PROBLEM
Only the pictures are to be left out, and the rest of the entries should be reproduced exactly.

(Dataset items)
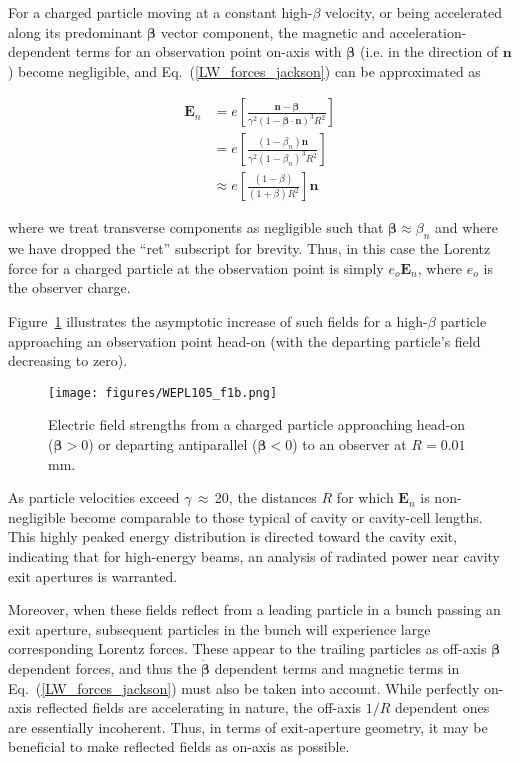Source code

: \documentclass[reprint,
               amsmath,amssymb,nofootinbib, aps%
              ]{revtex4-2}
\begin{document}
For a charged particle moving at a constant high-$\beta$ velocity, or being accelerated along its predominant $\boldsymbol{\beta}$ vector component, the magnetic and acceleration-dependent terms for an observation point on-axis with $\boldsymbol{\beta}$ (i.e. in the direction of $\mathbf{n}$) become negligible, and Eq.~(\ref{LW_forces_jackson}) can be approximated as

\begin{align}
\label{eq:E_n_headon}
\mathbf{E}_n&=e\left[\frac{\mathbf{n}-\boldsymbol{\beta}}{\gamma^{2}(1-\boldsymbol{\beta} \cdot \mathbf{n})^{3} R^{2}}\right]
\nonumber \\
&=e\left[\frac{(1-\beta_n)\mathbf{n}}{\gamma^{2}(1-\beta_n)^{3} R^{2}}\right]
\nonumber \\
&\approx e\left[\frac{(1-\beta)}{(1+\beta) R^{2}}\right]\mathbf{n}
\end{align}

\noindent where we treat transverse components as negligible such that $\boldsymbol{\beta}\approx\beta_n$ and where we have dropped the ``ret'' subscript for brevity. Thus, in this case the Lorentz force for a charged particle at the observation point is simply $e_o\mathbf{E}_n$, where $e_o$ is the observer charge.

Figure~\ref{fig:rel_lortz_force_both} illustrates the asymptotic increase of such fields for a high-$\beta$ particle approaching an observation point head-on (with the departing particle's field decreasing to zero).

\begin{figure}
    \texttt{[image: figures/WEPL105\_f1b.png]}
    \label{fig:rel_lor_force_1d}
  \caption{Electric field strengths from a charged particle approaching head-on ($\boldsymbol{\beta}>0$) or departing antiparallel ($\boldsymbol{\beta}<0$) to an observer at $R=0.01$\,mm.}
  \label{fig:rel_lortz_force_both}
\end{figure}

As particle velocities exceed $\gamma\,{\approx}${\,}20, the distances $R$ for which $\mathbf{E}_n$ is non-negligible become comparable to those typical of cavity or cavity-cell lengths. This highly peaked energy distribution is directed toward the cavity exit, indicating that for high-energy beams, an analysis of radiated power near cavity exit apertures is warranted.

Moreover, when these fields reflect from a leading particle in a bunch passing an exit aperture, subsequent particles in the bunch will experience large corresponding Lorentz forces. These appear to the trailing particles as off-axis $\boldsymbol{\beta}$ dependent forces, and thus the $\boldsymbol{\dot{\beta}}$ dependent terms and magnetic terms in Eq.~(\ref{LW_forces_jackson}) must also be taken into account. While perfectly on-axis reflected fields are accelerating in nature, the off-axis $1/R$ dependent ones are essentially incoherent. Thus, in terms of exit-aperture geometry, it may be beneficial to make reflected fields as on-axis as possible.
\end{document}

ANSWER SPACE
Source code

: \documentclass[reprint,
               amsmath,amssymb,nofootinbib, aps%
              ]{revtex4-2}
\begin{document}
For a charged particle moving at a constant high-$\beta$ velocity, or being accelerated along its predominant $\boldsymbol{\beta}$ vector component, the magnetic and acceleration-dependent terms for an observation point on-axis with $\boldsymbol{\beta}$ (i.e. in the direction of $\mathbf{n}$) become negligible, and Eq.~(\ref{LW_forces_jackson}) can be approximated as

\begin{align}
\label{eq:E_n_headon}
\mathbf{E}_n&=e\left[\frac{\mathbf{n}-\boldsymbol{\beta}}{\gamma^{2}(1-\boldsymbol{\beta} \cdot \mathbf{n})^{3} R^{2}}\right]
\nonumber \\
&=e\left[\frac{(1-\beta_n)\mathbf{n}}{\gamma^{2}(1-\beta_n)^{3} R^{2}}\right]
\nonumber \\
&\approx e\left[\frac{(1-\beta)}{(1+\beta) R^{2}}\right]\mathbf{n}
\end{align}

\noindent where we treat transverse components as negligible such that $\boldsymbol{\beta}\approx\beta_n$ and where we have dropped the ``ret'' subscript for brevity. Thus, in this case the Lorentz force for a charged particle at the observation point is simply $e_o\mathbf{E}_n$, where $e_o$ is the observer charge.

Figure~\ref{fig:rel_lortz_force_both} illustrates the asymptotic increase of such fields for a high-$\beta$ particle approaching an observation point head-on (with the departing particle's field decreasing to zero).

\begin{figure}
    \texttt{[image: figures/WEPL105\_f1b.png]}
    \label{fig:rel_lor_force_1d}
  \caption{Electric field strengths from a charged particle approaching head-on ($\boldsymbol{\beta}>0$) or departing antiparallel ($\boldsymbol{\beta}<0$) to an observer at $R=0.01$\,mm.}
  \label{fig:rel_lortz_force_both}
\end{figure}

As particle velocities exceed $\gamma\,{\approx}${\,}20, the distances $R$ for which $\mathbf{E}_n$ is non-negligible become comparable to those typical of cavity or cavity-cell lengths. This highly peaked energy distribution is directed toward the cavity exit, indicating that for high-energy beams, an analysis of radiated power near cavity exit apertures is warranted.

Moreover, when these fields reflect from a leading particle in a bunch passing an exit aperture, subsequent particles in the bunch will experience large corresponding Lorentz forces. These appear to the trailing particles as off-axis $\boldsymbol{\beta}$ dependent forces, and thus the $\boldsymbol{\dot{\beta}}$ dependent terms and magnetic terms in Eq.~(\ref{LW_forces_jackson}) must also be taken into account. While perfectly on-axis reflected fields are accelerating in nature, the off-axis $1/R$ dependent ones are essentially incoherent. Thus, in terms of exit-aperture geometry, it may be beneficial to make reflected fields as on-axis as possible.
\end{document}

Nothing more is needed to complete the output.